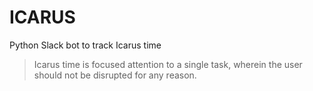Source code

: # ICARUS
Python Slack bot to track Icarus time

> Icarus time is focused attention to a single task, wherein the user should not be disrupted for any reason.
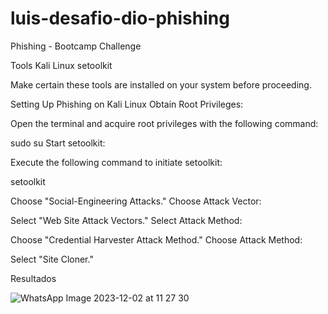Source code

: # luis-desafio-dio-phishing

Phishing - Bootcamp Challenge


Tools
Kali Linux
setoolkit

Make certain these tools are installed on your system before proceeding.

Setting Up Phishing on Kali Linux
Obtain Root Privileges:

Open the terminal and acquire root privileges with the following command:

sudo su
Start setoolkit:

Execute the following command to initiate setoolkit:

setoolkit


Choose "Social-Engineering Attacks."
Choose Attack Vector:

Select "Web Site Attack Vectors."
Select Attack Method:

Choose "Credential Harvester Attack Method."
Choose Attack Method:

Select "Site Cloner."


Resultados

![WhatsApp Image 2023-12-02 at 11 27 30](https://github.com/luisbrasiliano21/luis-desasio-dio-phishing/assets/113181047/bed5b761-99bb-4ed6-9bac-fbe87c52b094)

========

**What is required:**
Report, from the entries above, each line where "Method" is found.

**Written reply:**
Select Attack Method:
Choose "Credential Harvester Attack Method."
Choose Attack Method:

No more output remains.